»»
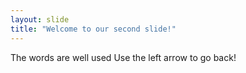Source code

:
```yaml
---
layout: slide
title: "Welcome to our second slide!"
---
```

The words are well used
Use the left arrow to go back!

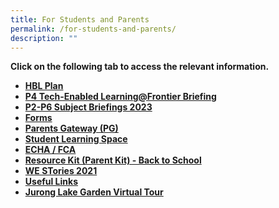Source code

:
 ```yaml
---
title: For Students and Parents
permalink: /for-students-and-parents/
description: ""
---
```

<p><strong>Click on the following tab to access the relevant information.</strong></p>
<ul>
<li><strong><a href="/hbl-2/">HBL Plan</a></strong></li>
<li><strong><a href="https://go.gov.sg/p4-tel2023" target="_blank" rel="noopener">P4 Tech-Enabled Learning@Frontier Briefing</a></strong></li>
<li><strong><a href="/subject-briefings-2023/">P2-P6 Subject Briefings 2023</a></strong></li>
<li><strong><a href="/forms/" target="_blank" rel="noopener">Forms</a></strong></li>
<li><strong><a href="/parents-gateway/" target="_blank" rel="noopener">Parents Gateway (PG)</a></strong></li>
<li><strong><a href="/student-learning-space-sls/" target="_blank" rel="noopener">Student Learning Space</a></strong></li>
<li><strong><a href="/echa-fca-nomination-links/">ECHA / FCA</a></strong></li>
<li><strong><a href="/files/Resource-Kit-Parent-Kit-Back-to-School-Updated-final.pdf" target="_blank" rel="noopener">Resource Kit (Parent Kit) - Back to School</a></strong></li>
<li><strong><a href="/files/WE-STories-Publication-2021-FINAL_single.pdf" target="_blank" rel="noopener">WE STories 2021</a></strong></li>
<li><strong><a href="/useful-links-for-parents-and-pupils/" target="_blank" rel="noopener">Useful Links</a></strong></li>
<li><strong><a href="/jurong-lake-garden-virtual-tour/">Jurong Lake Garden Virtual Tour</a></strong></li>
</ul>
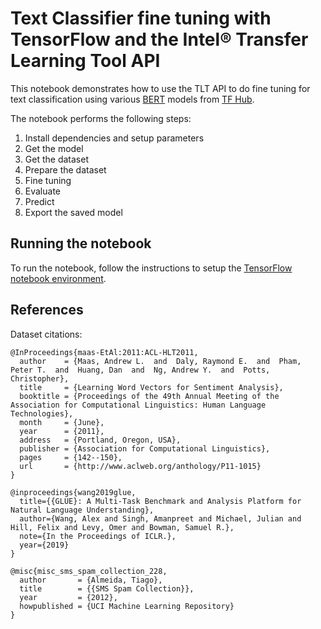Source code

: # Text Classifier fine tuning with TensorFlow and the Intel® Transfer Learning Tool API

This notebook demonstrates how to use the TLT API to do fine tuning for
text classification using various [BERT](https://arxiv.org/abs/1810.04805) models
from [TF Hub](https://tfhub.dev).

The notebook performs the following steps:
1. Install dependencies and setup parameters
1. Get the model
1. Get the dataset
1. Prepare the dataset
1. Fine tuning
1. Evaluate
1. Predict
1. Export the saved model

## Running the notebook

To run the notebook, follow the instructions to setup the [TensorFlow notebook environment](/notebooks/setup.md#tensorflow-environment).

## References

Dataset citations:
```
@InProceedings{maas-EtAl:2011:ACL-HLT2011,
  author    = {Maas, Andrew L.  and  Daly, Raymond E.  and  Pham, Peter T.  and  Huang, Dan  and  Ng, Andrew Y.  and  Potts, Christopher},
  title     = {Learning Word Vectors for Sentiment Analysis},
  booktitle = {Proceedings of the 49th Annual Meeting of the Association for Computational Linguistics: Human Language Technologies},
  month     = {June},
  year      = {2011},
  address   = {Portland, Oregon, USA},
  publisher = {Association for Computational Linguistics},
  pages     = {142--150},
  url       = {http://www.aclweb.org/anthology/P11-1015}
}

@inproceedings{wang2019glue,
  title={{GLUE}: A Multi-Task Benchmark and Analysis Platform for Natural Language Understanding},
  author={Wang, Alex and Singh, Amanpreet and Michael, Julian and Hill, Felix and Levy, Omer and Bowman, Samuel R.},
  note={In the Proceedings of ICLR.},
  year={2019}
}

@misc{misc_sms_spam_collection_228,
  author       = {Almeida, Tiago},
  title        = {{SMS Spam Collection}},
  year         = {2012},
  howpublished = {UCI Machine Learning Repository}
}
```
««
Exercise goal: Exact copy, no pictures: reproduce the whole listing above.

Task result:
Source code

:
```yaml
---
layout: slide
title: "Welcome to our second slide!"
---
```

The words are well used
Use the left arrow to go back!

Source code

:
 ```yaml
---
title: For Students and Parents
permalink: /for-students-and-parents/
description: ""
---
```

<p><strong>Click on the following tab to access the relevant information.</strong></p>
<ul>
<li><strong><a href="/hbl-2/">HBL Plan</a></strong></li>
<li><strong><a href="https://go.gov.sg/p4-tel2023" target="_blank" rel="noopener">P4 Tech-Enabled Learning@Frontier Briefing</a></strong></li>
<li><strong><a href="/subject-briefings-2023/">P2-P6 Subject Briefings 2023</a></strong></li>
<li><strong><a href="/forms/" target="_blank" rel="noopener">Forms</a></strong></li>
<li><strong><a href="/parents-gateway/" target="_blank" rel="noopener">Parents Gateway (PG)</a></strong></li>
<li><strong><a href="/student-learning-space-sls/" target="_blank" rel="noopener">Student Learning Space</a></strong></li>
<li><strong><a href="/echa-fca-nomination-links/">ECHA / FCA</a></strong></li>
<li><strong><a href="/files/Resource-Kit-Parent-Kit-Back-to-School-Updated-final.pdf" target="_blank" rel="noopener">Resource Kit (Parent Kit) - Back to School</a></strong></li>
<li><strong><a href="/files/WE-STories-Publication-2021-FINAL_single.pdf" target="_blank" rel="noopener">WE STories 2021</a></strong></li>
<li><strong><a href="/useful-links-for-parents-and-pupils/" target="_blank" rel="noopener">Useful Links</a></strong></li>
<li><strong><a href="/jurong-lake-garden-virtual-tour/">Jurong Lake Garden Virtual Tour</a></strong></li>
</ul>
Source code

: # Text Classifier fine tuning with TensorFlow and the Intel® Transfer Learning Tool API

This notebook demonstrates how to use the TLT API to do fine tuning for
text classification using various [BERT](https://arxiv.org/abs/1810.04805) models
from [TF Hub](https://tfhub.dev).

The notebook performs the following steps:
1. Install dependencies and setup parameters
1. Get the model
1. Get the dataset
1. Prepare the dataset
1. Fine tuning
1. Evaluate
1. Predict
1. Export the saved model

## Running the notebook

To run the notebook, follow the instructions to setup the [TensorFlow notebook environment](/notebooks/setup.md#tensorflow-environment).

## References

Dataset citations:
```
@InProceedings{maas-EtAl:2011:ACL-HLT2011,
  author    = {Maas, Andrew L.  and  Daly, Raymond E.  and  Pham, Peter T.  and  Huang, Dan  and  Ng, Andrew Y.  and  Potts, Christopher},
  title     = {Learning Word Vectors for Sentiment Analysis},
  booktitle = {Proceedings of the 49th Annual Meeting of the Association for Computational Linguistics: Human Language Technologies},
  month     = {June},
  year      = {2011},
  address   = {Portland, Oregon, USA},
  publisher = {Association for Computational Linguistics},
  pages     = {142--150},
  url       = {http://www.aclweb.org/anthology/P11-1015}
}

@inproceedings{wang2019glue,
  title={{GLUE}: A Multi-Task Benchmark and Analysis Platform for Natural Language Understanding},
  author={Wang, Alex and Singh, Amanpreet and Michael, Julian and Hill, Felix and Levy, Omer and Bowman, Samuel R.},
  note={In the Proceedings of ICLR.},
  year={2019}
}

@misc{misc_sms_spam_collection_228,
  author       = {Almeida, Tiago},
  title        = {{SMS Spam Collection}},
  year         = {2012},
  howpublished = {UCI Machine Learning Repository}
}
```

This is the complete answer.